Pauline Brige1, Géraldine Hery1,2, Sophie Chopinet1,3, Anaïs Palen1,3, Daniel Azoulay4,5, Emilie Gregoire1, 3
1) Aix-Marseille University, Experimental Interventional Imaging Laboratory, European Center for Medical Imaging
2) Aix-Marseille University, Department of Pediatric Surgery and Liver Transplantation, Hôpital de la Timone Enfant, Marseille;
3) Aix-Marseille University, Department of General Surgery and Liver Transplantation, Hôpital de la Timone, Marseille;
4) Department of HPB Surgery and Liver Transplantation, Hôpital Henri-Mondor, Créteil;
5) University Paris Est Créteil, Mondor Institute of Biomedical Research, INSERM U955, France
ABSTRACT Background & Aims: The main restriction in the development of adult-adult Living Donor Liver Transplantation (LDLT) is the risk of morbidity and mortality for donors, which raises ethical questions. The objectives of this study are to review published studies dealing with morbidity and mortality in LDLT and to identify the proposed management and strategies for preventing donor mortality and morbidity in LDLT. Methods: The Medline database was searched from 2000 to 2017 using the MeSH terms “liver transplantation” and “morbidity” or “mortality” in combination with keywords “living donor liver transplantation”. Results: Among the 382 articles obtained, 43 articles were relevant for morbidity, 15 for mortality and 6 for both morbidity and mortality. Twenty-three papers reported donor deaths. The major cause of death was sepsis (30%). Morbidity ranged from 10% to 78.3% depending on the studies.
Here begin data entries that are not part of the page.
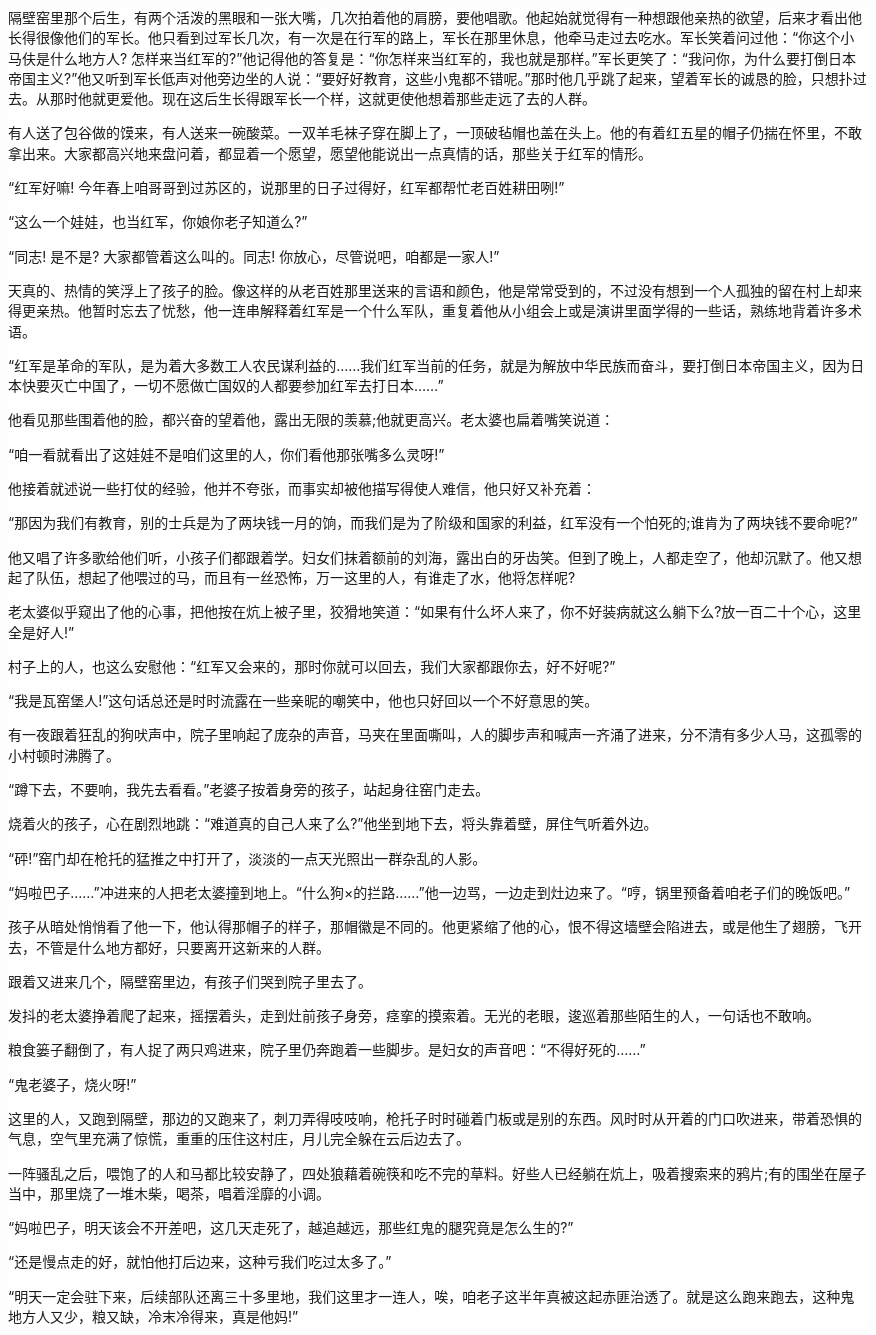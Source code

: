 隔壁窑里那个后生，有两个活泼的黑眼和一张大嘴，几次拍着他的肩膀，要他唱歌。他起始就觉得有一种想跟他亲热的欲望，后来才看出他长得很像他们的军长。他只看到过军长几次，有一次是在行军的路上，军长在那里休息，他牵马走过去吃水。军长笑着问过他：“你这个小马伕是什么地方人? 怎样来当红军的?”他记得他的答复是：“你怎样来当红军的，我也就是那样。”军长更笑了：“我问你，为什么要打倒日本帝国主义?”他又听到军长低声对他旁边坐的人说：“要好好教育，这些小鬼都不错呢。”那时他几乎跳了起来，望着军长的诚恳的脸，只想扑过去。从那时他就更爱他。现在这后生长得跟军长一个样，这就更使他想着那些走远了去的人群。

有人送了包谷做的馍来，有人送来一碗酸菜。一双羊毛袜子穿在脚上了，一顶破毡帽也盖在头上。他的有着红五星的帽子仍揣在怀里，不敢拿出来。大家都高兴地来盘问着，都显着一个愿望，愿望他能说出一点真情的话，那些关于红军的情形。

“红军好嘛! 今年春上咱哥哥到过苏区的，说那里的日子过得好，红军都帮忙老百姓耕田咧!”

“这么一个娃娃，也当红军，你娘你老子知道么?”

“同志! 是不是? 大家都管着这么叫的。同志! 你放心，尽管说吧，咱都是一家人!”

天真的、热情的笑浮上了孩子的脸。像这样的从老百姓那里送来的言语和颜色，他是常常受到的，不过没有想到一个人孤独的留在村上却来得更亲热。他暂时忘去了忧愁，他一连串解释着红军是一个什么军队，重复着他从小组会上或是演讲里面学得的一些话，熟练地背着许多术语。

“红军是革命的军队，是为着大多数工人农民谋利益的……我们红军当前的任务，就是为解放中华民族而奋斗，要打倒日本帝国主义，因为日本快要灭亡中国了，一切不愿做亡国奴的人都要参加红军去打日本……”

他看见那些围着他的脸，都兴奋的望着他，露出无限的羡慕;他就更高兴。老太婆也扁着嘴笑说道：

“咱一看就看出了这娃娃不是咱们这里的人，你们看他那张嘴多么灵呀!”

他接着就述说一些打仗的经验，他并不夸张，而事实却被他描写得使人难信，他只好又补充着：

“那因为我们有教育，别的士兵是为了两块钱一月的饷，而我们是为了阶级和国家的利益，红军没有一个怕死的;谁肯为了两块钱不要命呢?”

他又唱了许多歌给他们听，小孩子们都跟着学。妇女们抹着额前的刘海，露出白的牙齿笑。但到了晚上，人都走空了，他却沉默了。他又想起了队伍，想起了他喂过的马，而且有一丝恐怖，万一这里的人，有谁走了水，他将怎样呢?

老太婆似乎窥出了他的心事，把他按在炕上被子里，狡猾地笑道：“如果有什么坏人来了，你不好装病就这么躺下么?放一百二十个心，这里全是好人!”

村子上的人，也这么安慰他：“红军又会来的，那时你就可以回去，我们大家都跟你去，好不好呢?”

“我是瓦窑堡人!”这句话总还是时时流露在一些亲昵的嘲笑中，他也只好回以一个不好意思的笑。

有一夜跟着狂乱的狗吠声中，院子里响起了庞杂的声音，马夹在里面嘶叫，人的脚步声和喊声一齐涌了进来，分不清有多少人马，这孤零的小村顿时沸腾了。

“蹲下去，不要响，我先去看看。”老婆子按着身旁的孩子，站起身往窑门走去。

烧着火的孩子，心在剧烈地跳：“难道真的自己人来了么?”他坐到地下去，将头靠着壁，屏住气听着外边。

“砰!”窑门却在枪托的猛推之中打开了，淡淡的一点天光照出一群杂乱的人影。

“妈啦巴子……”冲进来的人把老太婆撞到地上。“什么狗×的拦路……”他一边骂，一边走到灶边来了。“哼，锅里预备着咱老子们的晚饭吧。”

孩子从暗处悄悄看了他一下，他认得那帽子的样子，那帽徽是不同的。他更紧缩了他的心，恨不得这墙壁会陷进去，或是他生了翅膀，飞开去，不管是什么地方都好，只要离开这新来的人群。

跟着又进来几个，隔壁窑里边，有孩子们哭到院子里去了。

发抖的老太婆挣着爬了起来，摇摆着头，走到灶前孩子身旁，痉挛的摸索着。无光的老眼，逡巡着那些陌生的人，一句话也不敢响。

粮食篓子翻倒了，有人捉了两只鸡进来，院子里仍奔跑着一些脚步。是妇女的声音吧：“不得好死的……”

“鬼老婆子，烧火呀!”

这里的人，又跑到隔壁，那边的又跑来了，刺刀弄得吱吱响，枪托子时时碰着门板或是别的东西。风时时从开着的门口吹进来，带着恐惧的气息，空气里充满了惊慌，重重的压住这村庄，月儿完全躲在云后边去了。

一阵骚乱之后，喂饱了的人和马都比较安静了，四处狼藉着碗筷和吃不完的草料。好些人已经躺在炕上，吸着搜索来的鸦片;有的围坐在屋子当中，那里烧了一堆木柴，喝茶，唱着淫靡的小调。

“妈啦巴子，明天该会不开差吧，这几天走死了，越追越远，那些红鬼的腿究竟是怎么生的?”

“还是慢点走的好，就怕他打后边来，这种亏我们吃过太多了。”

“明天一定会驻下来，后续部队还离三十多里地，我们这里才一连人，唉，咱老子这半年真被这起赤匪治透了。就是这么跑来跑去，这种鬼地方人又少，粮又缺，冷末冷得来，真是他妈!”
Conclusions: The living donors’ morbidity and mortality is high, currently representing the main restriction in the development of LDLT. Some promising techniques, such as the donor portal vein flow modulation could lead to the further development of LDLT. Key words: living donor – living donor liver transplantation – morbidity – mortality – preconditioning. Abbreviations: LDLT: Living Donor Liver Transplantation; LL: Left Lobe; MELD: Model for End-Stage Liver Disease; RL: Right Lobe; SFSS: Small For Size Syndrome.